• **Your assignment**: For each line below that holds the word "casting", make a copy.

START Dataset content

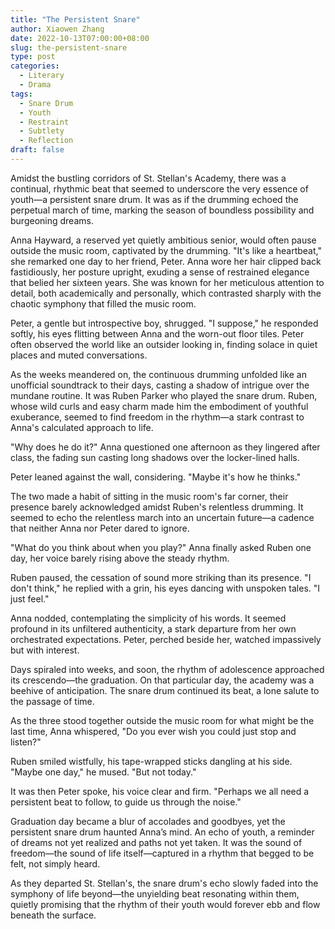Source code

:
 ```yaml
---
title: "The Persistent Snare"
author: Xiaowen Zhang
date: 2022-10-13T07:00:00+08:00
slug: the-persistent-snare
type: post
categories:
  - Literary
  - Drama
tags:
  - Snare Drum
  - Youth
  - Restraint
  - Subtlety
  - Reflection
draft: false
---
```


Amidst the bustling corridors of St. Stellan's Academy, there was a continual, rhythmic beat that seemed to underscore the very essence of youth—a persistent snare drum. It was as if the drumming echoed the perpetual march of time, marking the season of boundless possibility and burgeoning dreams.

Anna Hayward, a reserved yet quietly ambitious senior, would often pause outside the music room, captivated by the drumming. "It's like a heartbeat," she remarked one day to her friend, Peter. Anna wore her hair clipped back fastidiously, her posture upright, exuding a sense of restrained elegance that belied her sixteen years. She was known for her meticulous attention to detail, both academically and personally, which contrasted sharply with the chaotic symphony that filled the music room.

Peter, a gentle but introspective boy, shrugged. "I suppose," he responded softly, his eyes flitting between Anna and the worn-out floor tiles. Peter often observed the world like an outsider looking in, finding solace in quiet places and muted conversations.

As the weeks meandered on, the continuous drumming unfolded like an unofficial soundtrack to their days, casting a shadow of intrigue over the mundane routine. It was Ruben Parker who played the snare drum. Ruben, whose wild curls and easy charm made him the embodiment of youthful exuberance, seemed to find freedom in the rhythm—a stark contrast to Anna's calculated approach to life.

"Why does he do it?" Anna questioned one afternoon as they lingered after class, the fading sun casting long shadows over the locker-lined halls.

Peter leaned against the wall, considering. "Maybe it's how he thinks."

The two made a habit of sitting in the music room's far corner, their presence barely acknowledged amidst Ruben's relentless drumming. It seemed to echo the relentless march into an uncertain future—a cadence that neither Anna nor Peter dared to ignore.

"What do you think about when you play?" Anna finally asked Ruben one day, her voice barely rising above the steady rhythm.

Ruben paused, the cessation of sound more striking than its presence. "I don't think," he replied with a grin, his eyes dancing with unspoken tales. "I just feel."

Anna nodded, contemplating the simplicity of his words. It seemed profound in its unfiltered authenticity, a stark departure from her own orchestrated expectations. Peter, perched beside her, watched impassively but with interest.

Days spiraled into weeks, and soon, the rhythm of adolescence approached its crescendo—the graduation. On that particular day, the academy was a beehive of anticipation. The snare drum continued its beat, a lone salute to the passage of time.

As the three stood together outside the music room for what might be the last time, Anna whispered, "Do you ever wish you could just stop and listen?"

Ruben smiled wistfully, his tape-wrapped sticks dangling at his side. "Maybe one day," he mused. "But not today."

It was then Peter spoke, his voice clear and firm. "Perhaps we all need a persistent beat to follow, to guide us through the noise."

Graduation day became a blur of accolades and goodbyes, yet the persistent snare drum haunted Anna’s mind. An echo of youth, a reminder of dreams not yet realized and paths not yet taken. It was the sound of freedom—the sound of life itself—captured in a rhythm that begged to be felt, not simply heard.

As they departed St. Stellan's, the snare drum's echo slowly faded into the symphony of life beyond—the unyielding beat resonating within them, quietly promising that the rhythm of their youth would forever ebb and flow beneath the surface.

END Dataset content
START Dataset content

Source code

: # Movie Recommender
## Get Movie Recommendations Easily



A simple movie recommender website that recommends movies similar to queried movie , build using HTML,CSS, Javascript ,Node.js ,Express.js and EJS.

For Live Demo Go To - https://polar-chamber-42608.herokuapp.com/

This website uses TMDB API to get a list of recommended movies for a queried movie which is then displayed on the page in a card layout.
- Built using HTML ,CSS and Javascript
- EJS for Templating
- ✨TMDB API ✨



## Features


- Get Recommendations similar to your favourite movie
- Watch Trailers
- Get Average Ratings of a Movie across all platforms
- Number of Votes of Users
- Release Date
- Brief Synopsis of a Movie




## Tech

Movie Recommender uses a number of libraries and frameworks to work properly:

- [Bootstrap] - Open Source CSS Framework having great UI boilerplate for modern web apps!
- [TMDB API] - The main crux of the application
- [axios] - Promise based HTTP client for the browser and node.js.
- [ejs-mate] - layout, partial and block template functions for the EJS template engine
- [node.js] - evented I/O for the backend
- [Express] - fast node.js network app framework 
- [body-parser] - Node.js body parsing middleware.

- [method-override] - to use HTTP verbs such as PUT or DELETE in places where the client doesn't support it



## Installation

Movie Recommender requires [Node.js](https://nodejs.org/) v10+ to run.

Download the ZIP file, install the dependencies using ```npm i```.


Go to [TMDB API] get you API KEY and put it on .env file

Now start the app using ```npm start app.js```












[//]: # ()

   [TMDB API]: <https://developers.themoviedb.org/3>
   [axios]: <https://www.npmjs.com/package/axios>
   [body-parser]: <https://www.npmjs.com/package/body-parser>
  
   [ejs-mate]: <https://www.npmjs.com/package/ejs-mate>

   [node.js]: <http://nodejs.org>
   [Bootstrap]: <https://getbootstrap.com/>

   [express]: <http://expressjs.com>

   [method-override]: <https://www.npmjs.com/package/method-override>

END Dataset content

• **Completed exercise**:
As the weeks meandered on, the continuous drumming unfolded like an unofficial soundtrack to their days, casting a shadow of intrigue over the mundane routine. It was Ruben Parker who played the snare drum. Ruben, whose wild curls and easy charm made him the embodiment of youthful exuberance, seemed to find freedom in the rhythm—a stark contrast to Anna's calculated approach to life.
"Why does he do it?" Anna questioned one afternoon as they lingered after class, the fading sun casting long shadows over the locker-lined halls.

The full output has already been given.